> [Rendered images with source text]
══════════════════════════════
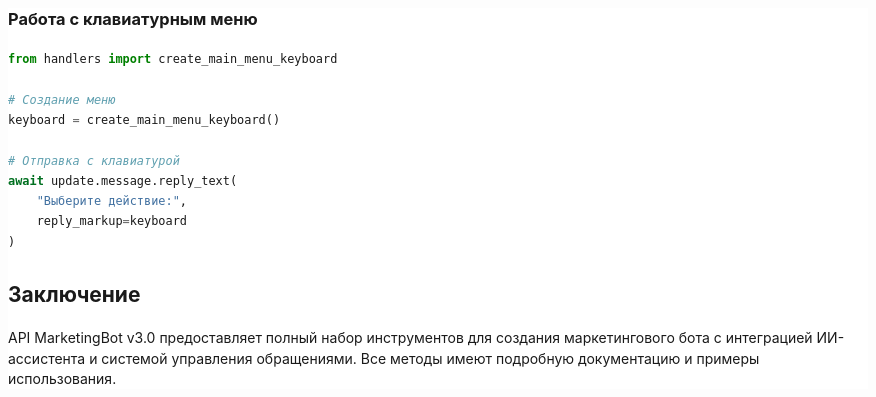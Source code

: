 ### Работа с клавиатурным меню

```python
from handlers import create_main_menu_keyboard

# Создание меню
keyboard = create_main_menu_keyboard()

# Отправка с клавиатурой
await update.message.reply_text(
    "Выберите действие:",
    reply_markup=keyboard
)
```

## Заключение

API MarketingBot v3.0 предоставляет полный набор инструментов для создания маркетингового бота с интеграцией ИИ-ассистента и системой управления обращениями. Все методы имеют подробную документацию и примеры использования.
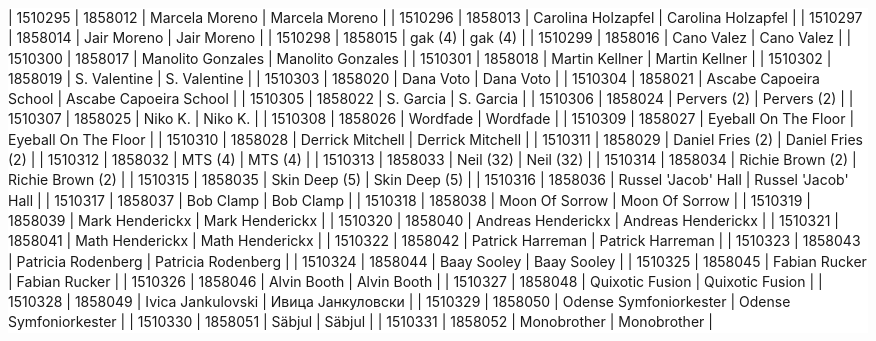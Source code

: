 | 1510295 | 1858012 | Marcela Moreno | Marcela Moreno |
| 1510296 | 1858013 | Carolina Holzapfel | Carolina Holzapfel |
| 1510297 | 1858014 | Jair Moreno | Jair Moreno |
| 1510298 | 1858015 | gak (4) | gak (4) |
| 1510299 | 1858016 | Cano Valez | Cano Valez |
| 1510300 | 1858017 | Manolito Gonzales | Manolito Gonzales |
| 1510301 | 1858018 | Martin Kellner | Martin Kellner |
| 1510302 | 1858019 | S. Valentine | S. Valentine |
| 1510303 | 1858020 | Dana Voto | Dana Voto |
| 1510304 | 1858021 | Ascabe Capoeira School | Ascabe Capoeira School |
| 1510305 | 1858022 | S. Garcia | S. Garcia |
| 1510306 | 1858024 | Pervers (2) | Pervers (2) |
| 1510307 | 1858025 | Niko K. | Niko K. |
| 1510308 | 1858026 | Wordfade | Wordfade |
| 1510309 | 1858027 | Eyeball On The Floor | Eyeball On The Floor |
| 1510310 | 1858028 | Derrick Mitchell | Derrick Mitchell |
| 1510311 | 1858029 | Daniel Fries (2) | Daniel Fries (2) |
| 1510312 | 1858032 | MTS (4) | MTS (4) |
| 1510313 | 1858033 | Neil (32) | Neil (32) |
| 1510314 | 1858034 | Richie Brown (2) | Richie Brown (2) |
| 1510315 | 1858035 | Skin Deep (5) | Skin Deep (5) |
| 1510316 | 1858036 | Russel 'Jacob' Hall | Russel 'Jacob' Hall |
| 1510317 | 1858037 | Bob Clamp | Bob Clamp |
| 1510318 | 1858038 | Moon Of Sorrow | Moon Of Sorrow |
| 1510319 | 1858039 | Mark Henderickx | Mark Henderickx |
| 1510320 | 1858040 | Andreas Henderickx | Andreas Henderickx |
| 1510321 | 1858041 | Math Henderickx | Math Henderickx |
| 1510322 | 1858042 | Patrick Harreman | Patrick Harreman |
| 1510323 | 1858043 | Patricia Rodenberg | Patricia Rodenberg |
| 1510324 | 1858044 | Baay Sooley | Baay Sooley |
| 1510325 | 1858045 | Fabian Rucker | Fabian Rucker |
| 1510326 | 1858046 | Alvin Booth | Alvin Booth |
| 1510327 | 1858048 | Quixotic Fusion | Quixotic Fusion |
| 1510328 | 1858049 | Ivica Jankulovski | Ивица Јанкуловски |
| 1510329 | 1858050 | Odense Symfoniorkester | Odense Symfoniorkester |
| 1510330 | 1858051 | Säbjul | Säbjul |
| 1510331 | 1858052 | Monobrother | Monobrother |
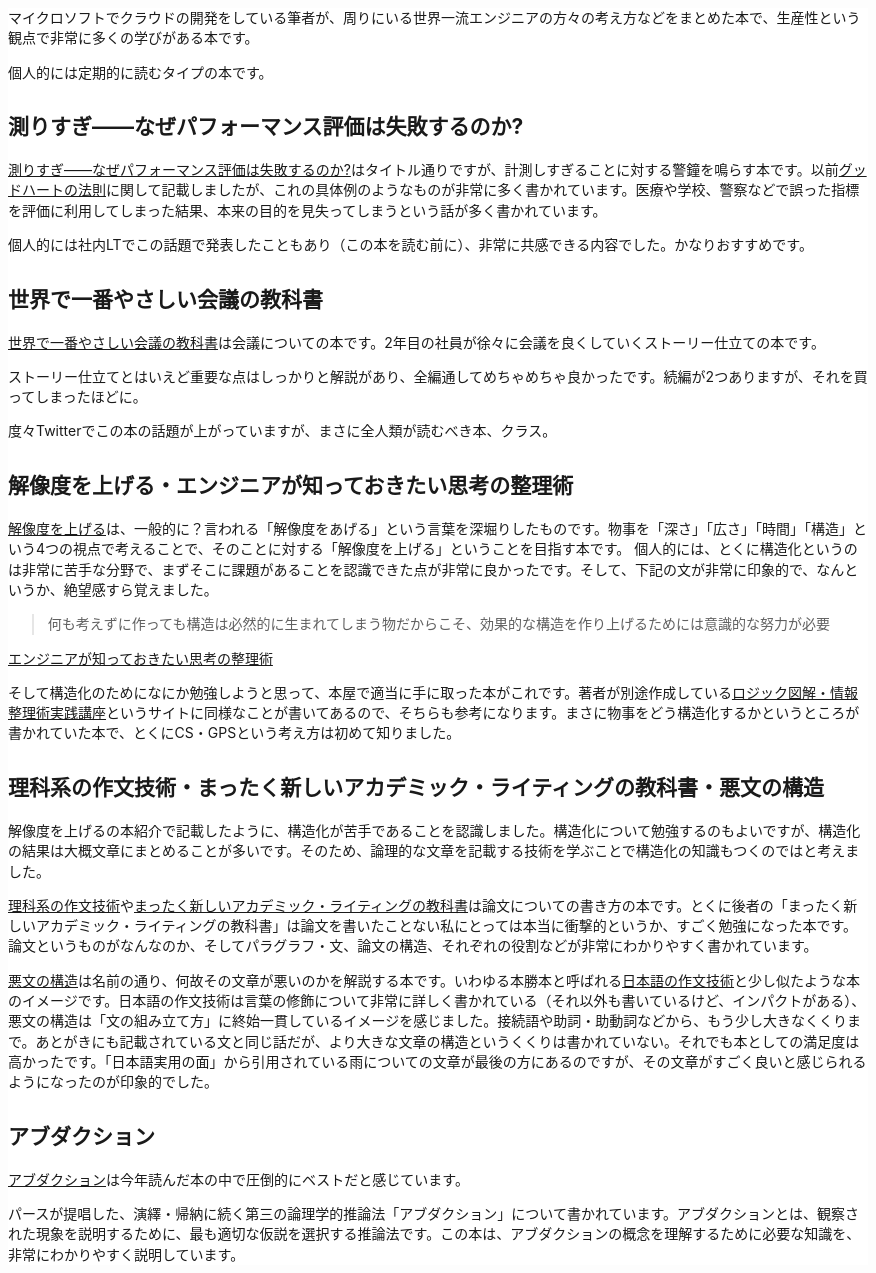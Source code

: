 マイクロソフトでクラウドの開発をしている筆者が、周りにいる世界一流エンジニアの方々の考え方などをまとめた本で、生産性という観点で非常に多くの学びがある本です。

個人的には定期的に読むタイプの本です。

## 測りすぎ――なぜパフォーマンス評価は失敗するのか?

[測りすぎ――なぜパフォーマンス評価は失敗するのか?](https://www.amazon.co.jp/gp/product/4622087936/ref=ppx_yo_dt_b_asin_title_o06_s00?ie=UTF8&psc=1)はタイトル通りですが、計測しすぎることに対する警鐘を鳴らす本です。以前[グッドハートの法則](https://blog.sa2taka.com/til/2023-10-11-goodhart/)に関して記載しましたが、これの具体例のようなものが非常に多く書かれています。医療や学校、警察などで誤った指標を評価に利用してしまった結果、本来の目的を見失ってしまうという話が多く書かれています。

個人的には社内LTでこの話題で発表したこともあり（この本を読む前に）、非常に共感できる内容でした。かなりおすすめです。

## 世界で一番やさしい会議の教科書

[世界で一番やさしい会議の教科書](https://amzn.asia/d/69xWZBR)は会議についての本です。2年目の社員が徐々に会議を良くしていくストーリー仕立ての本です。

ストーリー仕立てとはいえど重要な点はしっかりと解説があり、全編通してめちゃめちゃ良かったです。続編が2つありますが、それを買ってしまったほどに。

度々Twitterでこの本の話題が上がっていますが、まさに全人類が読むべき本、クラス。

## 解像度を上げる・エンジニアが知っておきたい思考の整理術

[解像度を上げる](https://amzn.asia/d/hFdRPEy)は、一般的に？言われる「解像度をあげる」という言葉を深堀りしたものです。物事を「深さ」「広さ」「時間」「構造」という4つの視点で考えることで、そのことに対する「解像度を上げる」ということを目指す本です。
個人的には、とくに構造化というのは非常に苦手な分野で、まずそこに課題があることを認識できた点が非常に良かったです。そして、下記の文が非常に印象的で、なんというか、絶望感すら覚えました。

> 何も考えずに作っても構造は必然的に生まれてしまう物だからこそ、効果的な構造を作り上げるためには意識的な努力が必要

[エンジニアが知っておきたい思考の整理術](https://amzn.asia/d/6VyA5uE)

そして構造化のためになにか勉強しようと思って、本屋で適当に手に取った本がこれです。著者が別途作成している[ロジック図解・情報整理術実践講座](https://ideacraft.jp/)というサイトに同様なことが書いてあるので、そちらも参考になります。まさに物事をどう構造化するかというところが書かれていた本で、とくにCS・GPSという考え方は初めて知りました。

## 理科系の作文技術・まったく新しいアカデミック・ライティングの教科書・悪文の構造

解像度を上げるの本紹介で記載したように、構造化が苦手であることを認識しました。構造化について勉強するのもよいですが、構造化の結果は大概文章にまとめることが多いです。そのため、論理的な文章を記載する技術を学ぶことで構造化の知識もつくのではと考えました。

[理科系の作文技術](https://amzn.asia/d/37xPrmW)や[まったく新しいアカデミック・ライティングの教科書](https://amzn.asia/d/9yXGJBR)は論文についての書き方の本です。とくに後者の「まったく新しいアカデミック・ライティングの教科書」は論文を書いたことない私にとっては本当に衝撃的というか、すごく勉強になった本です。論文というものがなんなのか、そしてパラグラフ・文、論文の構造、それぞれの役割などが非常にわかりやすく書かれています。

[悪文の構造](https://amzn.asia/d/i5QC13k)は名前の通り、何故その文章が悪いのかを解説する本です。いわゆる本勝本と呼ばれる[日本語の作文技術](https://amzn.asia/d/17WIO2d)と少し似たような本のイメージです。日本語の作文技術は言葉の修飾について非常に詳しく書かれている（それ以外も書いているけど、インパクトがある）、悪文の構造は「文の組み立て方」に終始一貫しているイメージを感じました。接続語や助詞・助動詞などから、もう少し大きなくくりまで。あとがきにも記載されている文と同じ話だが、より大きな文章の構造というくくりは書かれていない。それでも本としての満足度は高かったです。「日本語実用の面」から引用されている雨についての文章が最後の方にあるのですが、その文章がすごく良いと感じられるようになったのが印象的でした。

## アブダクション

[アブダクション](https://www.keisoshobo.co.jp/book/b651771.html)は今年読んだ本の中で圧倒的にベストだと感じています。

パースが提唱した、演繹・帰納に続く第三の論理学的推論法「アブダクション」について書かれています。アブダクションとは、観察された現象を説明するために、最も適切な仮説を選択する推論法です。この本は、アブダクションの概念を理解するために必要な知識を、非常にわかりやすく説明しています。
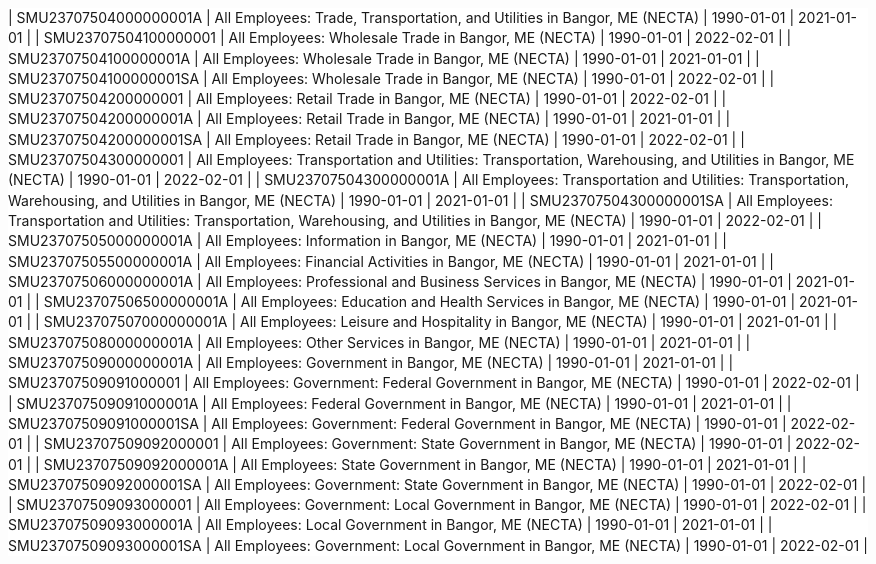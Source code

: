 | SMU23707504000000001A  | All Employees: Trade, Transportation, and Utilities in Bangor, ME (NECTA)                                     | 1990-01-01          | 2021-01-01        |
| SMU23707504100000001   | All Employees: Wholesale Trade in Bangor, ME (NECTA)                                                          | 1990-01-01          | 2022-02-01        |
| SMU23707504100000001A  | All Employees: Wholesale Trade in Bangor, ME (NECTA)                                                          | 1990-01-01          | 2021-01-01        |
| SMU23707504100000001SA | All Employees: Wholesale Trade in Bangor, ME (NECTA)                                                          | 1990-01-01          | 2022-02-01        |
| SMU23707504200000001   | All Employees: Retail Trade in Bangor, ME (NECTA)                                                             | 1990-01-01          | 2022-02-01        |
| SMU23707504200000001A  | All Employees: Retail Trade in Bangor, ME (NECTA)                                                             | 1990-01-01          | 2021-01-01        |
| SMU23707504200000001SA | All Employees: Retail Trade in Bangor, ME (NECTA)                                                             | 1990-01-01          | 2022-02-01        |
| SMU23707504300000001   | All Employees: Transportation and Utilities: Transportation, Warehousing, and Utilities in Bangor, ME (NECTA) | 1990-01-01          | 2022-02-01        |
| SMU23707504300000001A  | All Employees: Transportation and Utilities: Transportation, Warehousing, and Utilities in Bangor, ME (NECTA) | 1990-01-01          | 2021-01-01        |
| SMU23707504300000001SA | All Employees: Transportation and Utilities: Transportation, Warehousing, and Utilities in Bangor, ME (NECTA) | 1990-01-01          | 2022-02-01        |
| SMU23707505000000001A  | All Employees: Information in Bangor, ME (NECTA)                                                              | 1990-01-01          | 2021-01-01        |
| SMU23707505500000001A  | All Employees: Financial Activities in Bangor, ME (NECTA)                                                     | 1990-01-01          | 2021-01-01        |
| SMU23707506000000001A  | All Employees: Professional and Business Services in Bangor, ME (NECTA)                                       | 1990-01-01          | 2021-01-01        |
| SMU23707506500000001A  | All Employees: Education and Health Services in Bangor, ME (NECTA)                                            | 1990-01-01          | 2021-01-01        |
| SMU23707507000000001A  | All Employees: Leisure and Hospitality in Bangor, ME (NECTA)                                                  | 1990-01-01          | 2021-01-01        |
| SMU23707508000000001A  | All Employees: Other Services in Bangor, ME (NECTA)                                                           | 1990-01-01          | 2021-01-01        |
| SMU23707509000000001A  | All Employees: Government in Bangor, ME (NECTA)                                                               | 1990-01-01          | 2021-01-01        |
| SMU23707509091000001   | All Employees: Government: Federal Government in Bangor, ME (NECTA)                                           | 1990-01-01          | 2022-02-01        |
| SMU23707509091000001A  | All Employees: Federal Government in Bangor, ME (NECTA)                                                       | 1990-01-01          | 2021-01-01        |
| SMU23707509091000001SA | All Employees: Government: Federal Government in Bangor, ME (NECTA)                                           | 1990-01-01          | 2022-02-01        |
| SMU23707509092000001   | All Employees: Government: State Government in Bangor, ME (NECTA)                                             | 1990-01-01          | 2022-02-01        |
| SMU23707509092000001A  | All Employees: State Government in Bangor, ME (NECTA)                                                         | 1990-01-01          | 2021-01-01        |
| SMU23707509092000001SA | All Employees: Government: State Government in Bangor, ME (NECTA)                                             | 1990-01-01          | 2022-02-01        |
| SMU23707509093000001   | All Employees: Government: Local Government in Bangor, ME (NECTA)                                             | 1990-01-01          | 2022-02-01        |
| SMU23707509093000001A  | All Employees: Local Government in Bangor, ME (NECTA)                                                         | 1990-01-01          | 2021-01-01        |
| SMU23707509093000001SA | All Employees: Government: Local Government in Bangor, ME (NECTA)                                             | 1990-01-01          | 2022-02-01        |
══════════════════════════════
> [YOUR INSTRUCTIONS] Please copy the lines above exactly, starting at the line that holds "[アブダクション](http" and ending at the line that holds "SMU23707504100000001SA | All"; include both, but no pictures.

> [WRITTEN SOLUTION]
[アブダクション](https://www.keisoshobo.co.jp/book/b651771.html)は今年読んだ本の中で圧倒的にベストだと感じています。

パースが提唱した、演繹・帰納に続く第三の論理学的推論法「アブダクション」について書かれています。アブダクションとは、観察された現象を説明するために、最も適切な仮説を選択する推論法です。この本は、アブダクションの概念を理解するために必要な知識を、非常にわかりやすく説明しています。
Source code

: | SMU23707504000000001A  | All Employees: Trade, Transportation, and Utilities in Bangor, ME (NECTA)                                     | 1990-01-01          | 2021-01-01        |
| SMU23707504100000001   | All Employees: Wholesale Trade in Bangor, ME (NECTA)                                                          | 1990-01-01          | 2022-02-01        |
| SMU23707504100000001A  | All Employees: Wholesale Trade in Bangor, ME (NECTA)                                                          | 1990-01-01          | 2021-01-01        |
| SMU23707504100000001SA | All Employees: Wholesale Trade in Bangor, ME (NECTA)                                                          | 1990-01-01          | 2022-02-01        |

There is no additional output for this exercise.